A lot of people at school complain about their summer jobs, but apart from the black tie, I was sort of okay with mine. It didn’t take a lot of effort to run stuff over a scanner. I also secretly enjoyed stacking groceries in bags because it was sort of like a puzzle, fitting the heavy stuff in the right place, and keeping the cold stuff together—a little like replacing all the plastic guts in my Visible Woman anatomy model: strangely satisfying.

Along with all that, the store always smelled like baked bread and fresh flowers, and the piped-in classical music fueled my Sophisticated Older Art Student fantasies. It could be worse.

After clocking in and counting my till, I headed out to my assigned register. The last person who used it had moved the rubber bands and pens around. As I put it all back into place, a dark-haired woman poked her head around a rack of imported candy.

“Good afternoon, Beatrix.”

Ms. Lopez is one of the store managers. She’s a single mom in her early thirties with an eleven-year-old daughter named Joy. She’s been my boss since I started working here last summer. As far as bosses go, she’s pretty reasonable and fair, and just plain nice—another reason I don’t mind this job.

“Damn . . . looks like we’re slammed up in here today,” I said.

“I can’t stop yawning,” Ms. Lopez admitted with a smile, crossing her arms over her apron. A small red-and-black pin glittered in the center of her tie, right below the knot. She had a thing for lady-bugs and always wore the lucky insect somewhere—socks, sweater, pins. I got her a preserved ladybug encased in piece of Lucite for Christmas; she kept it on her desk in the office. “How did your secret meeting go?”

Ms. Lopez knew all about my art and wasn’t weirded out by the idea of my drawing dissected cadavers—another reason why we got along.

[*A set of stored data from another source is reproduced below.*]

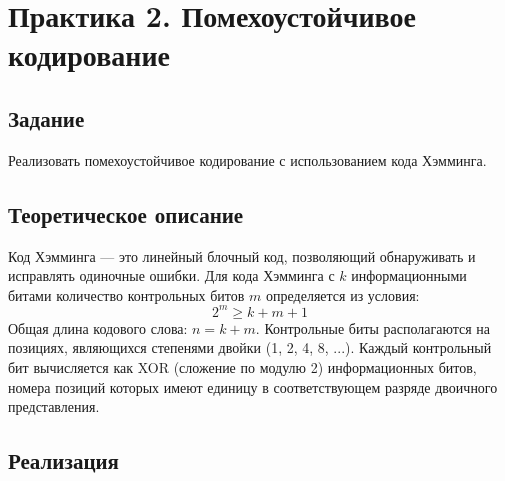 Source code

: \chapter{Практика 2. Помехоустойчивое кодирование}

\section{Задание}
Реализовать помехоустойчивое кодирование с использованием кода Хэмминга.

\section{Теоретическое описание}
Код Хэмминга — это линейный блочный код, позволяющий обнаруживать и исправлять одиночные ошибки. Для кода Хэмминга с $k$ информационными битами количество контрольных битов $m$ определяется из условия:
\[
2^m \geq k + m + 1
\]
Общая длина кодового слова: $n = k + m$. Контрольные биты располагаются на позициях, являющихся степенями двойки (1, 2, 4, 8, ...). Каждый контрольный бит вычисляется как XOR (сложение по модулю 2) информационных битов, номера позиций которых имеют единицу в соответствующем разряде двоичного представления.

\section{Реализация}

“Unfortunately, it was a huge bust.” I spilled most of the story but stopped when I got to the part about sneaking home on the Owl bus and meeting Jack. “So, anyway, I get another shot on Wednesday. Lucky for me, I’m not scheduled, so I don’t have to beg my boss to let me have the night off.”

“Lucky for you, your boss is cool, so you wouldn’t have had to beg too hard.”

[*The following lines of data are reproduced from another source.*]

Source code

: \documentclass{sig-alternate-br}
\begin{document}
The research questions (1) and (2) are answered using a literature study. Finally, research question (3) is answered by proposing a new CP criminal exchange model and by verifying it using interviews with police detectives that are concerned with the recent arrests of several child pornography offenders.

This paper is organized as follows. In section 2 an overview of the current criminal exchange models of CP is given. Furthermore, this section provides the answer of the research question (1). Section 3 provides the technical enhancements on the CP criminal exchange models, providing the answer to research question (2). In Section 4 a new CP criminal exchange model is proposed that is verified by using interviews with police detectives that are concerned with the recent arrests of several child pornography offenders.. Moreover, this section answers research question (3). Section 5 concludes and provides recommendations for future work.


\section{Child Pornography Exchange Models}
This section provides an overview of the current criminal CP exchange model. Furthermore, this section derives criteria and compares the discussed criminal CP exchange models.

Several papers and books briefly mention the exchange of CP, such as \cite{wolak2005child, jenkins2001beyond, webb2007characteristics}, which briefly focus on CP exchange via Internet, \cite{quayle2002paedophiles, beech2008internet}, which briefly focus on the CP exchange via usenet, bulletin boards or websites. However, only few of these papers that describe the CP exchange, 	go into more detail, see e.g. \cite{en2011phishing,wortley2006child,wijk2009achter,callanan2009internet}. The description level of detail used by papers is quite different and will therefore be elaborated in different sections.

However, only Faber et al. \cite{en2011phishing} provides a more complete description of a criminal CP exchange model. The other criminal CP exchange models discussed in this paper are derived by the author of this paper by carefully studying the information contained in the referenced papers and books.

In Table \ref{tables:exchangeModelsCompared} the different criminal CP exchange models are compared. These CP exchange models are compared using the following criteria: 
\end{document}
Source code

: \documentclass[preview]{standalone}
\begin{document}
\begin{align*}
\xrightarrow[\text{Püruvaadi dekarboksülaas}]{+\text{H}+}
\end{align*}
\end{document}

True. “So, what’s going on around here?” I asked as I squatted to check my paper-bag supply. “Any good gossip?”

“We’re out of the on-sale salmon steaks.”

“That’s terrible gossip.”

She hmmed, trying to think of something juicier. “Oh! That gold graffiti vandal hit the Ninth Avenue Golden Gate Park entrance.”

My heartbeat lurched from bored to FIRE! “Wh-what?” I said, shooting up from behind the cash wrap.

“On the sidewalk. News crews were up there this morning when I was walking Beauty before work. The letters are about as tall as me and sideways stacked.” She ripped off a piece of register tape and scribbled a visual aid:

“Sideways stacked,” she said with a hand flourish, complete with perfect red nails that never seemed to chip.

Bloom. I was still in shock.

“It’s very pretty and feminine. Lots of curlicues and vines.”

“The Botanical Garden,” I realized. It was located just inside that particular park entrance.

“Yes, on the walkway leading to the gardens. Police say it’s the first time there’s been a direct connection between one of the words and the place it was painted. Now everyone is worked up that it’s some elaborate Morse code message.”

I thought of the button pinned to Jack’s coat: BE HERE NOW. Weren’t Buddhists supposed to be peaceful? I pictured kindly old men raking patterns in sandy Zen gardens and drinking tea, maybe doing some yoga in the afternoon.

Not defacing public property.

“Whoever is doing this is either very stealthy or very lucky—or both,” Ms. Lopez mused. “But luck doesn’t last forever. I think it’s only a matter of time before someone catches the vandal in action.”

That someone could’ve been me. But now I’d probably never see him again. I mean, all I knew was his first name and his philosophical stance on bacon.

Oh, and something else I’d almost forgotten: our fellow acquaintance.